··· Source material ···

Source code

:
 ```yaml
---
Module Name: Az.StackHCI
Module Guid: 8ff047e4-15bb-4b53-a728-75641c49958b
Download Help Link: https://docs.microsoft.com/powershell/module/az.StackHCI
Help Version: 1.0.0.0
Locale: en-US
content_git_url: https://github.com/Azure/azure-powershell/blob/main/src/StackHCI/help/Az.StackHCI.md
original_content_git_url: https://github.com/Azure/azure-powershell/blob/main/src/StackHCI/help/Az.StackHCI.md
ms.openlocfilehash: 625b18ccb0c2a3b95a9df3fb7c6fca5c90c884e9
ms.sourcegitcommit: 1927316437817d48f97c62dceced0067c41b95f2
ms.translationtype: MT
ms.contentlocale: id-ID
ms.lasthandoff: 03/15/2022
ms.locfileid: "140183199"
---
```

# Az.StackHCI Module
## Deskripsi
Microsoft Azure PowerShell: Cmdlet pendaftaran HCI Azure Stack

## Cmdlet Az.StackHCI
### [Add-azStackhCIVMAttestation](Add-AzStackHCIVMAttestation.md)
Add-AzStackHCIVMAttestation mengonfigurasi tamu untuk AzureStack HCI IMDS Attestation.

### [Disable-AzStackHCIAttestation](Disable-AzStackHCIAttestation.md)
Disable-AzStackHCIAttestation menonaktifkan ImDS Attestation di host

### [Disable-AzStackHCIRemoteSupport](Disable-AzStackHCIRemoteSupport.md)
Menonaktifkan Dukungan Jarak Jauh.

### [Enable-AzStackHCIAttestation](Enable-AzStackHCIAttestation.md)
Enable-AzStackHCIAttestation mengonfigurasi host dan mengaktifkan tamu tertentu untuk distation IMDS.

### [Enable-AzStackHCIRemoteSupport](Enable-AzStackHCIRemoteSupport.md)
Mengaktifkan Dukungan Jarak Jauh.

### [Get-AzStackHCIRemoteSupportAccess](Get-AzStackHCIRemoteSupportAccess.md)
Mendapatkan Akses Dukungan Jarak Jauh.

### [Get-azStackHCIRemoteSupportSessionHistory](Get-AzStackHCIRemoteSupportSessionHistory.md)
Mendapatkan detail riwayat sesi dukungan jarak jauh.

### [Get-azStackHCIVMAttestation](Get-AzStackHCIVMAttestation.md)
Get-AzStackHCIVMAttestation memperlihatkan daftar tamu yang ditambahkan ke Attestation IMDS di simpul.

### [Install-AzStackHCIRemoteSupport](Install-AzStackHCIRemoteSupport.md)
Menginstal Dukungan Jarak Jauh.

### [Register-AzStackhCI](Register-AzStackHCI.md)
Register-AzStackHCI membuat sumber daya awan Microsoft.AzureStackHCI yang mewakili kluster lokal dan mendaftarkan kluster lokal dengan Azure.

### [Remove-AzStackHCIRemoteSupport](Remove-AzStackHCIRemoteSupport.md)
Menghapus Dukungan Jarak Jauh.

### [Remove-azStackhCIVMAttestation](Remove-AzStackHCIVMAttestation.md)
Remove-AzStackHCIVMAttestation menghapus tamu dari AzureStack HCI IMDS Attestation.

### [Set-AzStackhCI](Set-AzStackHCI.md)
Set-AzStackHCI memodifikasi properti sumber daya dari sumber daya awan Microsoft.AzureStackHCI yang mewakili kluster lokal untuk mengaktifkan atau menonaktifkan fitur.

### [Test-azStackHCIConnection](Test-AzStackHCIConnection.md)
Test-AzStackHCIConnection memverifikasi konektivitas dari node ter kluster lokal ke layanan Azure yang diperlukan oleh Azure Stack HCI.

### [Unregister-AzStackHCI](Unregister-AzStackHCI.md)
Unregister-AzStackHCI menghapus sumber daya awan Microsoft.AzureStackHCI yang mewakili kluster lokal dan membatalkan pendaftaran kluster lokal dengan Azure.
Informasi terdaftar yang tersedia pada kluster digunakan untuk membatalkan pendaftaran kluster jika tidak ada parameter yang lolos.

···

- The problem -
Word for word, restate the entries from the first line to the line that has "### [Register-AzStackhCI](Register-AzStackHCI.md)", both included, and nothing else.

- Solution for this task -
Source code

:
 ```yaml
---
Module Name: Az.StackHCI
Module Guid: 8ff047e4-15bb-4b53-a728-75641c49958b
Download Help Link: https://docs.microsoft.com/powershell/module/az.StackHCI
Help Version: 1.0.0.0
Locale: en-US
content_git_url: https://github.com/Azure/azure-powershell/blob/main/src/StackHCI/help/Az.StackHCI.md
original_content_git_url: https://github.com/Azure/azure-powershell/blob/main/src/StackHCI/help/Az.StackHCI.md
ms.openlocfilehash: 625b18ccb0c2a3b95a9df3fb7c6fca5c90c884e9
ms.sourcegitcommit: 1927316437817d48f97c62dceced0067c41b95f2
ms.translationtype: MT
ms.contentlocale: id-ID
ms.lasthandoff: 03/15/2022
ms.locfileid: "140183199"
---
```

# Az.StackHCI Module
## Deskripsi
Microsoft Azure PowerShell: Cmdlet pendaftaran HCI Azure Stack

## Cmdlet Az.StackHCI
### [Add-azStackhCIVMAttestation](Add-AzStackHCIVMAttestation.md)
Add-AzStackHCIVMAttestation mengonfigurasi tamu untuk AzureStack HCI IMDS Attestation.

### [Disable-AzStackHCIAttestation](Disable-AzStackHCIAttestation.md)
Disable-AzStackHCIAttestation menonaktifkan ImDS Attestation di host

### [Disable-AzStackHCIRemoteSupport](Disable-AzStackHCIRemoteSupport.md)
Menonaktifkan Dukungan Jarak Jauh.

### [Enable-AzStackHCIAttestation](Enable-AzStackHCIAttestation.md)
Enable-AzStackHCIAttestation mengonfigurasi host dan mengaktifkan tamu tertentu untuk distation IMDS.

### [Enable-AzStackHCIRemoteSupport](Enable-AzStackHCIRemoteSupport.md)
Mengaktifkan Dukungan Jarak Jauh.

### [Get-AzStackHCIRemoteSupportAccess](Get-AzStackHCIRemoteSupportAccess.md)
Mendapatkan Akses Dukungan Jarak Jauh.

### [Get-azStackHCIRemoteSupportSessionHistory](Get-AzStackHCIRemoteSupportSessionHistory.md)
Mendapatkan detail riwayat sesi dukungan jarak jauh.

### [Get-azStackHCIVMAttestation](Get-AzStackHCIVMAttestation.md)
Get-AzStackHCIVMAttestation memperlihatkan daftar tamu yang ditambahkan ke Attestation IMDS di simpul.

### [Install-AzStackHCIRemoteSupport](Install-AzStackHCIRemoteSupport.md)
Menginstal Dukungan Jarak Jauh.

### [Register-AzStackhCI](Register-AzStackHCI.md)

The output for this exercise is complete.